Dans le cadre d’une initiative pilotée par le gouvernement, la Chine met en place un enseignement de l’IA pour des enfants dès l’âge de six ans, avec pour objectif de former une nouvelle génération de pionniers des technologies. Cette décision soulève des questions sur les efforts déployés par les États-Unis pour rester dans la course à la domination de l’IA.
À partir de 2025, cette initiative plongera les élèves dans les fondamentaux de l’IA, de la compréhension des algorithmes à l’exploration des enjeux éthiques. Parallèlement, les principales universités chinoises développent leurs formations liées à l’IA, conscientes de la nécessité de disposer d’une expertise avancée pour former une main-d’œuvre de classe mondiale dans ce domaine.
Le plan ambitieux de la Chine pour l’éducation à l’IA
La Commission municipale de l’éducation de Pékin a rendu obligatoire l’enseignement de l’IA pour tous les élèves du primaire et du secondaire à partir de cet automne. Cette politique impose au moins huit heures d’enseignement annuel consacrées à l’intelligence artificielle, sous la forme de cours autonomes ou intégrées aux matières existantes. Cette directive de grande ampleur dote les plus jeunes Chinois de compétences en IA, alors que le pays poursuit avec détermination sa suprématie technologique.

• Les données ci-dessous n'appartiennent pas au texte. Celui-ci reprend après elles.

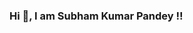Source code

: ### Hi 👋, I am Subham Kumar Pandey !!

<!--
**SubhamKumarPandey/SubhamKumarPandey** is a ✨ _special_ ✨ repository because its `README.md` (this file) appears on your GitHub profile.

Here are some ideas to get you started:

- 🔭 I’m currently working on ... Full Stack Web Development
- 🌱 I’m currently learning ... Advance Data Structure and Algorithms && MERN Tech
- 👯 I’m looking to collaborate on ... MERN Tech
- 🤔 I’m looking for help with ... Backend Development
- 💬 Ask me about ... Anything
- 📫 How to reach me: ... Linkedln :- https://www.linkedin.com/in/subham-kumar-pandey-9a9b70192/
- 😄 Pronouns: ... He/Him
-->
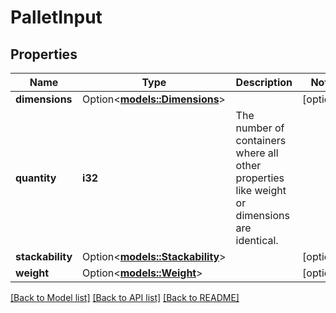 # PalletInput

## Properties

Name | Type | Description | Notes
------------ | ------------- | ------------- | -------------
**dimensions** | Option<[**models::Dimensions**](Dimensions.md)> |  | [optional]
**quantity** | **i32** | The number of containers where all other properties like weight or dimensions are identical. | 
**stackability** | Option<[**models::Stackability**](Stackability.md)> |  | [optional]
**weight** | Option<[**models::Weight**](Weight.md)> |  | [optional]

[[Back to Model list]](../README.md#documentation-for-models) [[Back to API list]](../README.md#documentation-for-api-endpoints) [[Back to README]](../README.md)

Le ministre chinois de l’Éducation, Huai Jinpeng, a qualifié l’IA de « clé d’or » de l’avenir de la Chine. Déjà 184 établissements ont mis en place des programmes pilotes qui serviront de modèles à l’échelle nationale. Cette démarche témoigne de la volonté de Pékin d’imiter le succès de Zhejiang University, connue pour avoir formé des personnalités de premier plan du secteur de l’IA, comme Liang Wenfeng, le fondateur de DeepSeek.

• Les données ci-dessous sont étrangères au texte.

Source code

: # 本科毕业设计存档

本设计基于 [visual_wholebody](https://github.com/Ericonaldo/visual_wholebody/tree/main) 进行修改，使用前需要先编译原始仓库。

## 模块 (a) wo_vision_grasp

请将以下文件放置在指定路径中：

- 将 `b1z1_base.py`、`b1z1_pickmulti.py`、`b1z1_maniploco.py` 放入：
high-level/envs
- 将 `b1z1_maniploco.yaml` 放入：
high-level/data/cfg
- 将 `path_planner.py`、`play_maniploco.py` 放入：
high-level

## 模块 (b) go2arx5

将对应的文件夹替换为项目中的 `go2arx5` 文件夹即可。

La promotion de la culture de l’IA dans les salles de classe américaines
Aux États-Unis, l’enseignement de l’IA se développe au gré d’initiatives portées par les États, plutôt que dans le cadre d’une stratégie nationale unifiée. La Californie est devenue le premier État à rendre obligatoire la maîtrise des notions fondamentales de l’IA, en exigeant des établissements scolaires qu’ils intègrent l’intelligence artificielle aux programmes de mathématiques, de sciences et d’histoire d’ici 2025. Le New Jersey et l’Indiana ont consacré des millions à la formation des enseignants à l’IA, tandis que l’Utah a créé des postes spécialisés dans les technologies afin de déployer des outils d’IA.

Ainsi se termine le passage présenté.